For Jeff Ross – a writer, skateboarder and professor at Algonquin – failure is an option.

This is part of his message to young people. The professor from the School of Media and Design and author of young-adult fiction has been selected to go on a speaking tour of Alberta as part of TD Canadian Children’s Book Week.

The speeches Ross plans to deliver on his tour, which is scheduled for this coming May, will focus on “the art of failure.”

To elaborate upon this notion, Ross used the analogy of skateboarding, which is one of his lifelong passions.

“Looking back, I think I learned how to do everything by skateboarding,” said Ross. “How you fail and then you start again, and how you learn to do things.”

Ross will be visiting junior high and high school students. Along with writing workshops and talks about how he became a writer, he will be teaching them about how failure can be spun into a positive thing, to be used to their advantage and taken as a learning experience.

He will also address the varying types of failure young people may encounter.

“Failure because you’re not prepared to do it,” he said. “You haven’t taken the right steps to get out there.

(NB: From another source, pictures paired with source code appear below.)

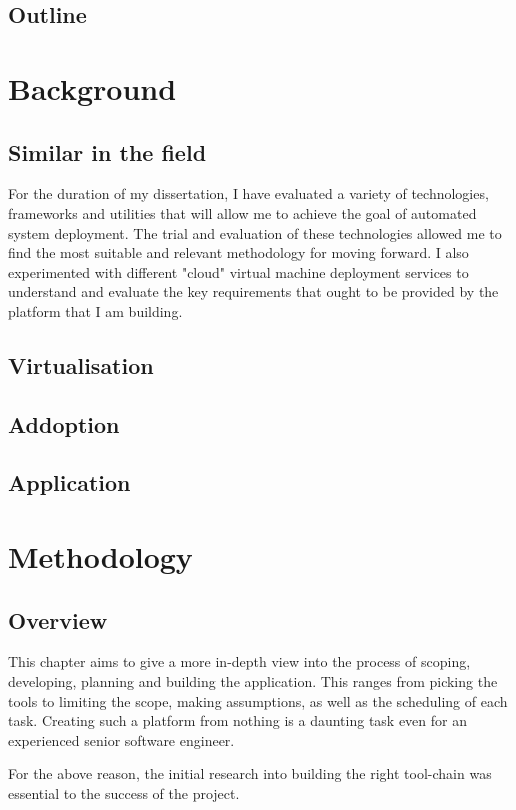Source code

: \documentclass{article}
\begin{document}
  \subsection{Outline}

  \newpage
  \section{Background}
  \subsection{Similar in the field}
	For the duration of my dissertation, I have evaluated a variety of technologies, frameworks and utilities that will allow me to achieve the goal of automated system deployment. The trial and evaluation of these technologies allowed me to find the most suitable and relevant methodology for moving forward. I also experimented with different "cloud" virtual machine deployment services to understand and evaluate the key requirements that ought to be provided by the platform that I am building. 
  \subsection{Virtualisation}
  \subsection{Addoption}
  \subsection{Application}

  \newpage
  \section{Methodology}
  \subsection{Overview}
	This chapter aims to give a more in-depth view into the process of scoping, developing, planning and building the application. This ranges from picking the tools to limiting the scope, making assumptions, as well as the scheduling of each task. Creating such a platform from nothing is a daunting task even for an experienced senior software engineer.
	
	For the above reason, the initial research into building the right tool-chain was essential to the success of the project.
	
\end{document}
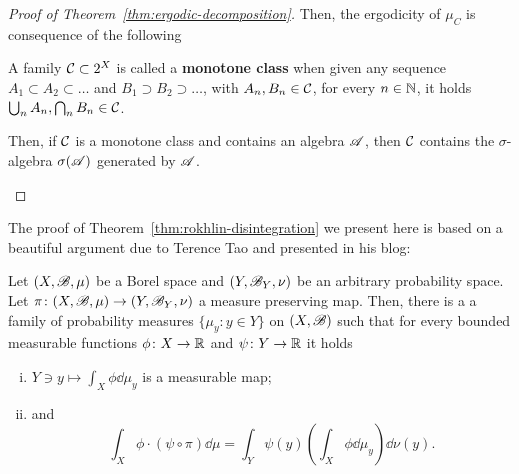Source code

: \begin{proof}[Proof of Theorem~\ref{thm:ergodic-decomposition}]
  Then, the ergodicity of $\mu_{C}$ is consequence of the following
  \begin{exercise}
    A family $\mc{C}\subset 2^{X}$ is called a \textbf{monotone class} when given any sequence $A_{1}\subset A_{2}\subset\ldots$ and $B_{1}\supset B_{2}\supset \ldots$, with $A_{n},B_{n}\in\mc{C}$, for every $n\in\N$, it holds $\bigcup_{n} A_{n}, \bigcap_{n} B_{n}\in \mc{C}$.

    Then, if $\mc{C}$ is a monotone class and contains an algebra $\ms{A}$, then $\mc{C}$ contains the $\sigma$-algebra $\sigma(\ms{A})$ generated by $\ms{A}$.
  \end{exercise}
\end{proof}

The proof of Theorem~\ref{thm:rokhlin-disintegration} we present here is based on a beautiful argument due to Terence Tao and presented in his blog:

\begin{proposition}
  \label{prop:rhoklin-disintegration-Tao}
  Let $(X,\B,\mu)$ be a Borel space and $(Y,\B_Y,\nu)$ be an arbitrary probability space. Let $\pi\colon (X,\B,\mu)\to (Y,\B_Y,\nu)$ a measure preserving map. Then, there is a a family of probability measures $\{\mu_y : y\in Y\}$ on $(X,\B)$ such that for every bounded measurable functions $\phi\colon X\to\R$ and $\psi\colon Y\to\R$ it holds
  \begin{enumerate}[(i)]
    \item $Y\ni y\mapsto \int_X\phi\dd\mu_y$ is a measurable map;
    \item and
          \begin{displaymath}
            \int_X \phi\cdot (\psi\circ\pi)\dd\mu = \int_Y \psi(y)\left(\int_X\phi\dd\mu_y\right)\dd\nu(y).
          \end{displaymath}
\end{enumerate}
\end{proposition}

Or failure that you learn something from.”

Most importantly, however, Ross plans to illustrate how students may cope with the failures that others place upon them. Something he said he sees as a problem with a lot of kids.

“Even when I’m at the skateboard park,” said Ross. “Someone falls, you get all of these people booing.”

Skateboarding, snowboarding, surfing, soccer and DJing appear in Ross’ fiction. His newest is a thriller. He said he believes that youth are much more likely to pick up a book when it appears to better cater to their interests.

It’s also something which makes him more relatable.

“When I go to schools and do these talks,” said Ross, “I think there’s a certain component of kids that are going to look and say, ‘oh, he’s like me.’”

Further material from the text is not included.